The armed conflict in Cameroon’s North-West and South-West regions (the two English speaking or Anglophone regions of the country) has resulted in the displacement of hundreds of thousands of persons.
The process of displacement and the manifestations of physical movement are associated with loss of assets and this creates a situation in which all the symptoms of poverty are manifested. Living conditions of a majority of the IDPs are a great call of concern, as some houses were overcrowded and feeding was a problem to them.
The phenomenon of displacement seriously implicates the affected individuals, shifts patterns and social roles, institutionalizing poverty and damaging the social fabric of a given community. Major problems of IDPs are caused by economic vulnerability. Finding a job in areas of their displacement is difficult particularly for single parents.

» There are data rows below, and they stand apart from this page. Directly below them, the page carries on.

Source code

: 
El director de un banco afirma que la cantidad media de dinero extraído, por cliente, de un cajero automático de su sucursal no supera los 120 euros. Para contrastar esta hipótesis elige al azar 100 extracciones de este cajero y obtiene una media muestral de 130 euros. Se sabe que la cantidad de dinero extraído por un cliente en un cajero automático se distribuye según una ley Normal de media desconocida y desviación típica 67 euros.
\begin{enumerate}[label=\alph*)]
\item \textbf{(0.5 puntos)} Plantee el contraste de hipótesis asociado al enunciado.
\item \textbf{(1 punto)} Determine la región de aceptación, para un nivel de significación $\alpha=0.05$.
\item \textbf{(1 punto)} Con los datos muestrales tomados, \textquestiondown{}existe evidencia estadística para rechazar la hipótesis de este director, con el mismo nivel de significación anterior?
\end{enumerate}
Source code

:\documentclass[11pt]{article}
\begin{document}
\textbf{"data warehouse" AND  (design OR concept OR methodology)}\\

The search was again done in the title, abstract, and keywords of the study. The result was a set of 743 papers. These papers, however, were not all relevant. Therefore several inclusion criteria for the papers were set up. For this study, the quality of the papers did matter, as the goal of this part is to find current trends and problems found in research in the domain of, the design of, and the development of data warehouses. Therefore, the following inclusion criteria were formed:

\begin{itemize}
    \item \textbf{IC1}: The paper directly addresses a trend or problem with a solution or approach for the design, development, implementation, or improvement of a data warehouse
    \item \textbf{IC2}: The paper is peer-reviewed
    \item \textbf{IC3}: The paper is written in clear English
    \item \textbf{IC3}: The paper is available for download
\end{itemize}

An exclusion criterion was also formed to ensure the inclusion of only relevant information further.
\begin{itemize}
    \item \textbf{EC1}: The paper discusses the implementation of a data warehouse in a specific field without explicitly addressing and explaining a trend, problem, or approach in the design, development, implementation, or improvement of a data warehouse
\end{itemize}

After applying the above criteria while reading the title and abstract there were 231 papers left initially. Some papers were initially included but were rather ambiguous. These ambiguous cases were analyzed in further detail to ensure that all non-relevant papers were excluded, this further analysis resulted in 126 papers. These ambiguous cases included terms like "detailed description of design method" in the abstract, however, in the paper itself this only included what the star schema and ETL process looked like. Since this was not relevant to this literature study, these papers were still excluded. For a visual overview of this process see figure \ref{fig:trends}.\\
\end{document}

A majority of IDPs lack money to feed themselves and other dependents. They are also unable to pay rents for housing, highly dependent, unemployed and also discriminated against because their presence leads to competition for jobs and also increase the burden on host communities and local authorities.
The primary sources of income of IDPs are salary from government and support from Non-Governmental Organizations (NGOs). There has been noticeable loss of lives, destruction and burning of homes and property, work space and other infrastructures in several parts of Limbe, one of the epicenters of the Anglophone crisis. In response to these traumatic experiences, IDPs have reacted in different ways.
They have also had to cope with physical, socio-economic, mental and emotional problems that may have long lasting effects on their lives if not urgently attended to by the government, NGOs and other stakeholders in the on-going conflict. The problem of internal displacement if not adequately handled could jeopardize the sustainability of peace and development in Limbe. This explains why the main contention in this study is that IDPs have undergone socio-economic and psychological torments in Limbe as a fall out of the Anglophone crisis in Cameroon. This research is aimed to analyse or evaluate the extent to which IDP’s have been affected by the crisis and the response that has been given to address the problems faced by the IDP’s by the Limbe municipality.
What is the impact of the Anglophone conflict on IDPs in Limbe?
What are the effects of the anglophone conflict on the socioeconomic life of IDPs in Limbe?
What are the needs of the IDPs and how these have been addressed by stakeholders in Limbe?
What are the internal and external interventions towards addressing the issue of IDP’s?
The main objective of the study is to examine the impact of the Anglophone conflict on IDPs in Limbe.
- To investigate the effects of the anglophone conflict on the socioeconomic life of IDPs in limbe
- To examine the needs of the IDPs and how these have been addressed by stakeholders in Limbe
- To identify some internal and external interventions towards addressing the issue of IDP’s.